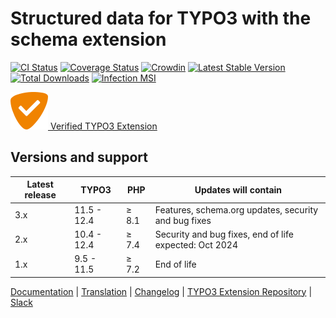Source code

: # Structured data for TYPO3 with the schema extension

[![CI Status](https://github.com/brotkrueml/schema/workflows/CI/badge.svg?branch=main)](https://github.com/brotkrueml/schema/actions?query=workflow%3ACI)
[![Coverage Status](https://coveralls.io/repos/github/brotkrueml/schema/badge.svg?branch=main)](https://coveralls.io/github/brotkrueml/schema?branch=main)
[![Crowdin](https://badges.crowdin.net/typo3-extension-schema/localized.svg)](https://crowdin.com/project/typo3-extension-schema)
[![Latest Stable Version](https://img.shields.io/packagist/v/brotkrueml/schema.svg?label=stable)](https://packagist.org/packages/brotkrueml/schema)
[![Total Downloads](https://img.shields.io/packagist/dt/brotkrueml/schema.svg)](https://packagist.org/packages/brotkrueml/schema)
[![Infection MSI](https://img.shields.io/endpoint?style=flat&url=https%3A%2F%2Fbadge-api.stryker-mutator.io%2Fgithub.com%2Fbrotkrueml%2Fschema%2Fmain)](https://dashboard.stryker-mutator.io/reports/github.com/brotkrueml/schema/main)

[![Verified TYPO3 Extension](Documentation/Images/verified.svg) Verified TYPO3 Extension](https://typo3.com/typo3-cms/verified-extensions-integrations-for-typo3/extensions/embedding-schemaorg-vocabulary-in-typo3)

## Versions and support

| Latest release | TYPO3       | PHP   | Updates will contain                                   |
|----------------|-------------|-------|--------------------------------------------------------|
| 3.x            | 11.5 - 12.4 | ≥ 8.1 | Features, schema.org updates, security and bug fixes   |
| 2.x            | 10.4 - 12.4 | ≥ 7.4 | Security and bug fixes, end of life expected: Oct 2024 |
| 1.x            | 9.5 - 11.5  | ≥ 7.2 | End of life                                            |

[Documentation](https://docs.typo3.org/p/brotkrueml/schema/main/en-us/) |
[Translation](https://crowdin.com/project/typo3-extension-schema) |
[Changelog](https://github.com/brotkrueml/schema/blob/main/CHANGELOG.md) |
[TYPO3 Extension Repository](https://extensions.typo3.org/extension/schema) |
[Slack](https://typo3.slack.com/app_redirect?channel=CV36M73D5)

....................

Word for word, repeat all of the entries above, leaving out the pictures.

Result of the task:
Source code

: # Structured data for TYPO3 with the schema extension

[![CI Status](https://github.com/brotkrueml/schema/workflows/CI/badge.svg?branch=main)](https://github.com/brotkrueml/schema/actions?query=workflow%3ACI)
[![Coverage Status](https://coveralls.io/repos/github/brotkrueml/schema/badge.svg?branch=main)](https://coveralls.io/github/brotkrueml/schema?branch=main)
[![Crowdin](https://badges.crowdin.net/typo3-extension-schema/localized.svg)](https://crowdin.com/project/typo3-extension-schema)
[![Latest Stable Version](https://img.shields.io/packagist/v/brotkrueml/schema.svg?label=stable)](https://packagist.org/packages/brotkrueml/schema)
[![Total Downloads](https://img.shields.io/packagist/dt/brotkrueml/schema.svg)](https://packagist.org/packages/brotkrueml/schema)
[![Infection MSI](https://img.shields.io/endpoint?style=flat&url=https%3A%2F%2Fbadge-api.stryker-mutator.io%2Fgithub.com%2Fbrotkrueml%2Fschema%2Fmain)](https://dashboard.stryker-mutator.io/reports/github.com/brotkrueml/schema/main)

[![Verified TYPO3 Extension](Documentation/Images/verified.svg) Verified TYPO3 Extension](https://typo3.com/typo3-cms/verified-extensions-integrations-for-typo3/extensions/embedding-schemaorg-vocabulary-in-typo3)

## Versions and support

| Latest release | TYPO3       | PHP   | Updates will contain                                   |
|----------------|-------------|-------|--------------------------------------------------------|
| 3.x            | 11.5 - 12.4 | ≥ 8.1 | Features, schema.org updates, security and bug fixes   |
| 2.x            | 10.4 - 12.4 | ≥ 7.4 | Security and bug fixes, end of life expected: Oct 2024 |
| 1.x            | 9.5 - 11.5  | ≥ 7.2 | End of life                                            |

[Documentation](https://docs.typo3.org/p/brotkrueml/schema/main/en-us/) |
[Translation](https://crowdin.com/project/typo3-extension-schema) |
[Changelog](https://github.com/brotkrueml/schema/blob/main/CHANGELOG.md) |
[TYPO3 Extension Repository](https://extensions.typo3.org/extension/schema) |
[Slack](https://typo3.slack.com/app_redirect?channel=CV36M73D5)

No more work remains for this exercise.